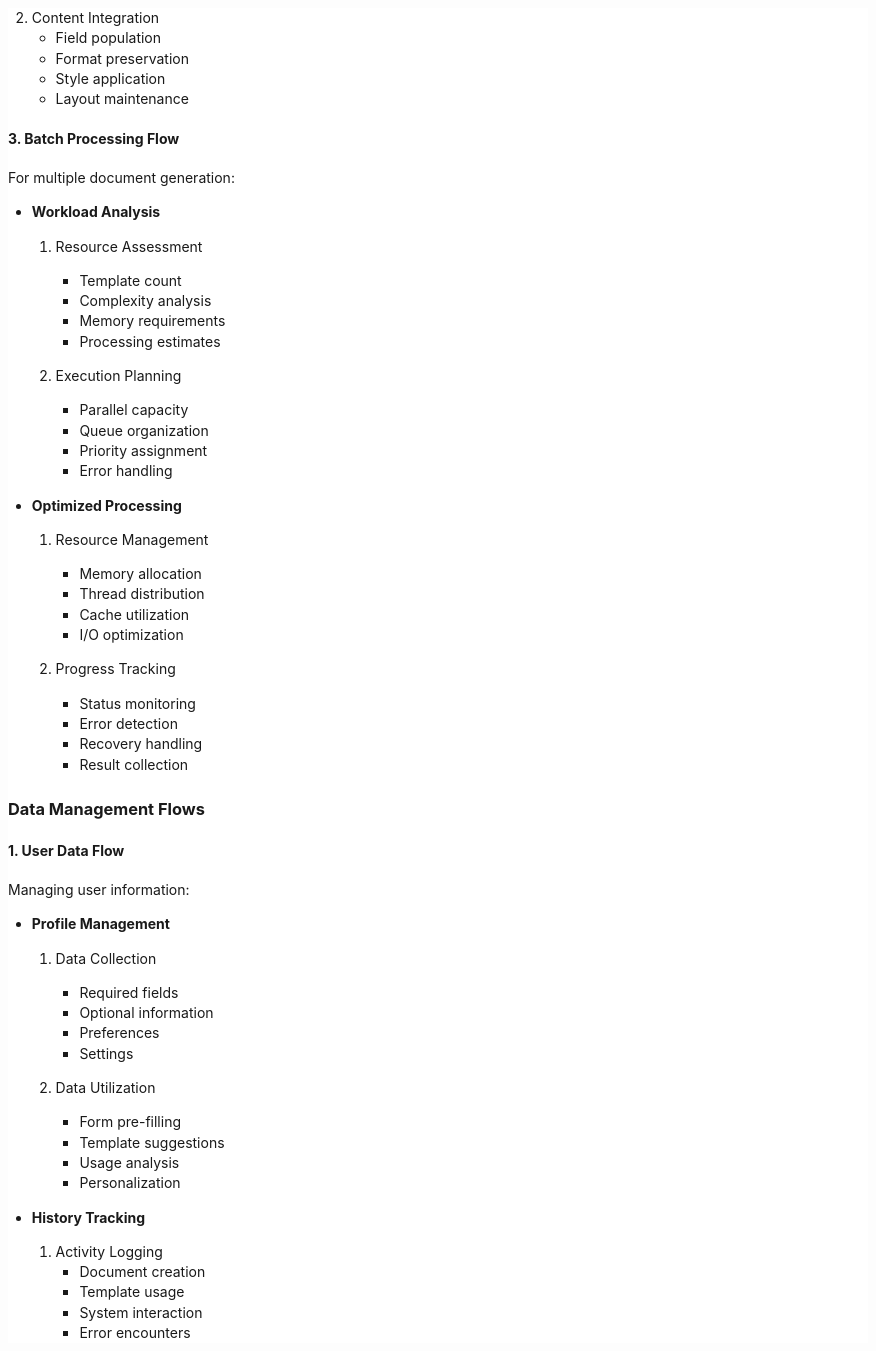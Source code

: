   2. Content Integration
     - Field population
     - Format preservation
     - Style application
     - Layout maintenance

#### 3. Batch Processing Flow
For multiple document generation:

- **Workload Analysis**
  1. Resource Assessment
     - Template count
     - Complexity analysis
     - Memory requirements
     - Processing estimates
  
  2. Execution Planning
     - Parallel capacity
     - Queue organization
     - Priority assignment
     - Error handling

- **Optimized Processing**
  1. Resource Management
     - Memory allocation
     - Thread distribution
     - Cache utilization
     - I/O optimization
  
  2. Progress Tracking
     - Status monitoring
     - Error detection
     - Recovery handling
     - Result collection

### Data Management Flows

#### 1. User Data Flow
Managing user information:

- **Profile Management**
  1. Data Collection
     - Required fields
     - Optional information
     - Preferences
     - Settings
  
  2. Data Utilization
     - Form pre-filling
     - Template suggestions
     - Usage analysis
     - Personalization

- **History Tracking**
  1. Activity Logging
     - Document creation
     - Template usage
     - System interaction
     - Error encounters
* * *
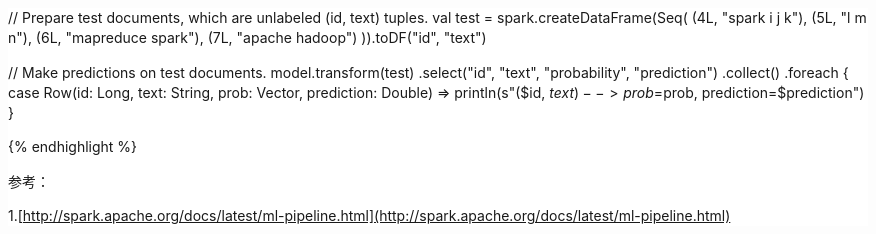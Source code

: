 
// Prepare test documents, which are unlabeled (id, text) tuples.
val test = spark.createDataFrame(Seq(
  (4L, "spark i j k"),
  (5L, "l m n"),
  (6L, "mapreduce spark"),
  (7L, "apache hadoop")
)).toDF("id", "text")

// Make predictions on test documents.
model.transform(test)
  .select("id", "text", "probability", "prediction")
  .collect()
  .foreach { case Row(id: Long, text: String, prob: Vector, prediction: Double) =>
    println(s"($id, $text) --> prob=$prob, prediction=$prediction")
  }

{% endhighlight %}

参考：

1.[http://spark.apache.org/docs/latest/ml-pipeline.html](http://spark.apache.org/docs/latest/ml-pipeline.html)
==
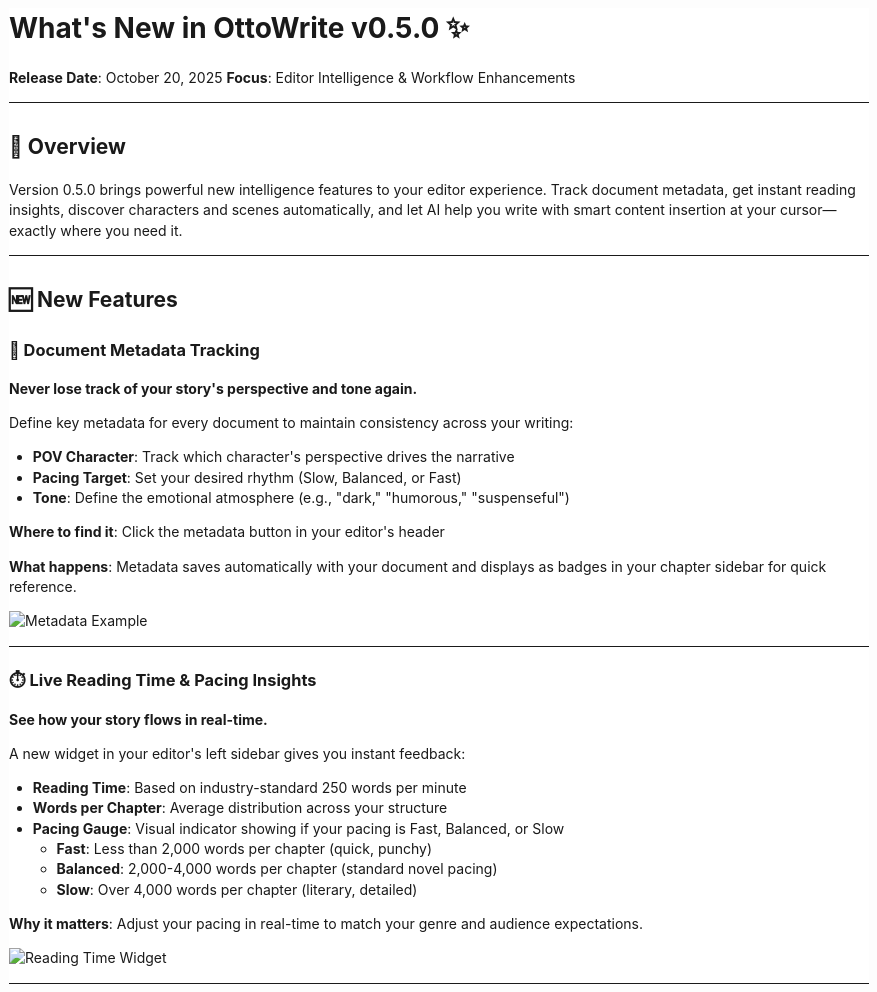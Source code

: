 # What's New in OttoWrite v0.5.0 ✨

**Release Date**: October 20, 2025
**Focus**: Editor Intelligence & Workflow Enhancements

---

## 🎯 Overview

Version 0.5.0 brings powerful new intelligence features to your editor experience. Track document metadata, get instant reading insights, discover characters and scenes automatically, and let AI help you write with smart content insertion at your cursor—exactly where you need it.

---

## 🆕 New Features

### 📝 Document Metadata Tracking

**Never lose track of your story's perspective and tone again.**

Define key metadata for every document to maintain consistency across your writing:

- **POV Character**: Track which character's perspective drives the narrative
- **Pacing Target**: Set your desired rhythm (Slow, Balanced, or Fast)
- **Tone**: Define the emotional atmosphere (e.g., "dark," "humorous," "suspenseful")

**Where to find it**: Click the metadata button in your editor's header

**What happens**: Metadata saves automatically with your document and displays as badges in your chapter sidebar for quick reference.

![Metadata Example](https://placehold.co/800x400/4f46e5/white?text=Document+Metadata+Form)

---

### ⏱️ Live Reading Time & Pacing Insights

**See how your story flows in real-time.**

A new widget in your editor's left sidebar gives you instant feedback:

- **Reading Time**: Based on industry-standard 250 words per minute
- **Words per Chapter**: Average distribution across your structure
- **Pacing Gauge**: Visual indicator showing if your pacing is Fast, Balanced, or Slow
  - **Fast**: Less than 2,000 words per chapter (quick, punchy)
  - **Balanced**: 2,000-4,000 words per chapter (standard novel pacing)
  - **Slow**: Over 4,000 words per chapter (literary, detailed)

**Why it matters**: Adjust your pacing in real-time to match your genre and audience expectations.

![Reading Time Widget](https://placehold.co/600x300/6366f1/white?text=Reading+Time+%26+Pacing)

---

Task directions:
Beginning at the line with "- Template count" and ending at the line with "1. Data Collection", reproduce each line of the data above exactly, and add no other lines.

The completed task:
     - Template count
     - Complexity analysis
     - Memory requirements
     - Processing estimates
  
  2. Execution Planning
     - Parallel capacity
     - Queue organization
     - Priority assignment
     - Error handling

- **Optimized Processing**
  1. Resource Management
     - Memory allocation
     - Thread distribution
     - Cache utilization
     - I/O optimization
  
  2. Progress Tracking
     - Status monitoring
     - Error detection
     - Recovery handling
     - Result collection

### Data Management Flows

#### 1. User Data Flow
Managing user information:

- **Profile Management**
  1. Data Collection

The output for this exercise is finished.